使用“首先到达”标志（而不是锁定/互斥体）来同步对数据的访问

Question

Suppose we have a function which accesses some globally shared data - and suppose this function will be called by multiple concurrent threads.

Naturally, we need to somehow synchronize access to this data. Is it possible to do this via a mechanism where we have an atomic flag, and whichever thread manages to set the flag can then proceed to access the shared data? Whereas the losing threads will not block on a lock, but simply return from the function.

Something like the following:

Given some globally shared data along with a synchronization flag:

namespace global {

  int x;
  int y;

  std::atomic_flag sync_flag = ATOMIC_FLAG_INIT;

}

And our function which will be accessed by concurrent threads:

void race()
{
   // See if we won the race
   //
   if (!global::sync_flag.test_and_set())
   {
      // We won
      //
      global::x = 10;
      global::y = 11;
   }
   else
   {
     // We lost... 
     return;
   }
}

Does the above code guarantee that global::x and global::y will be safely accessed by only a single thread, and that no race conditions will occur?
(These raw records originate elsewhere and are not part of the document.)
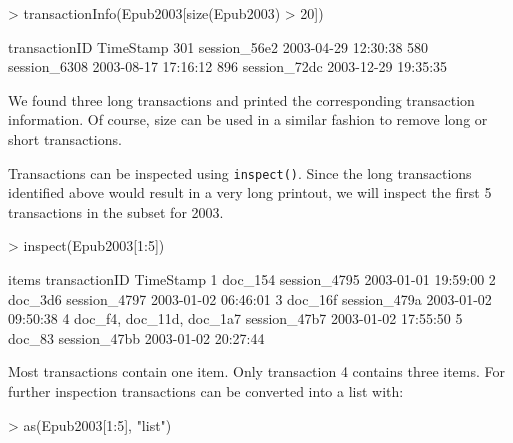 \documentclass[10pt,a4paper]{article}
\newcommand{\func}[1]{\mbox{\texttt{#1()}}}
\begin{document}
\begin{Schunk}
\begin{Sinput}
> transactionInfo(Epub2003[size(Epub2003) > 20])
\end{Sinput}
\begin{Soutput}
    transactionID           TimeStamp
301  session_56e2 2003-04-29 12:30:38
580  session_6308 2003-08-17 17:16:12
896  session_72dc 2003-12-29 19:35:35
\end{Soutput}
\end{Schunk}

We found three long transactions and printed the corresponding
transaction information. Of course, size can be used in a similar
fashion to remove long or short transactions.

Transactions can be inspected using \func{inspect}. 
Since the long transactions identified above would result in
a very long printout, we will inspect 
the first 5 transactions in the subset for 2003.

\begin{Schunk}
\begin{Sinput}
> inspect(Epub2003[1:5])
\end{Sinput}
\begin{Soutput}
  items     transactionID           TimeStamp
1 {doc_154}  session_4795 2003-01-01 19:59:00
2 {doc_3d6}  session_4797 2003-01-02 06:46:01
3 {doc_16f}  session_479a 2003-01-02 09:50:38
4 {doc_f4,                                   
   doc_11d,                                  
   doc_1a7}  session_47b7 2003-01-02 17:55:50
5 {doc_83}   session_47bb 2003-01-02 20:27:44
\end{Soutput}
\end{Schunk}

Most transactions contain one item. Only transaction 4 contains three items. 
For further inspection transactions can be converted into a list with:

\begin{Schunk}
\begin{Sinput}
> as(Epub2003[1:5], "list")
\end{Sinput}
\end{Schunk}
\end{document}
Or is this not guaranteed due to memory ordering problems?

Note we never actually locked a mutex or anything, so no thread ends up blocking. The idea here is simply to ensure that only one thread is allowed to access (non-atomic) global variables here.

Of course, after the winning thread is done, we would need to somehow safely clear the atomic flag if we ever intend on calling race() again. That is a problem I haven't thought much about yet, but it is really beyond the scope of this question.

So is the above code race-condition free (for a single call to race() )?

Answer 1

Yes. Only one thread can get the not-yet-set test on the flag. This has an advantage over a mutex in that on some architectures the atomic flag can be done with lock-free operations.

Answer 2

The interface of std::atomic_flag is pretty straightforward. According to the reference and the example it provides, your code should work correctly (until you call race() the second time, of course).

Answer 3

What you have is almost correct. What you are trying to do is feasible with std::atomic_flag.

void race()
{
   // See if we won the race
   // NEW CODE - pass std::memory_order_acquire
   if (!global::sync_flag.test_and_set(std::memory_order_acquire))
   {
      // We won
      //
      global::x = 10;
      global::y = 11;

      // NEW CODE - release the flag
      global::sync_flag.clear(std::memory_order_release);         
   }
   else
   {
     // We lost... 
     return;
   }
}

This code is race condition free.

Reference: http://en.cppreference.com/w/cpp/atomic/atomic_flag

Answer 4

I see nothing here that cannot be accomplished with bog-standard std::mutex .

std::mutex does not require you to pause and wait until the mutex is acquired.

See the documentation for std::unique_lock 's constructor that takes an optional second argument of std::try_to_lock_t . If the mutex can be acquired, it gets acquired. Otherwise, you keep going.

It's always better to stick to the standard, and tested, library functions, especially when they seem to already meet the desired requirements, instead of trying to roll one's own.

Answer 5

Yes. In fact, this is precisely how a call to try_lock on a mutex would work.

Your assumption that the use of mutexes inherently involves blocking threads is incorrect. We usually call lock on them which, by convention, blocks while waiting for the mutex to become available. But there's no reason you actually have to. Mutexes themselves don't block anything. As far as I can tell, they're just wrappers around atomic flags.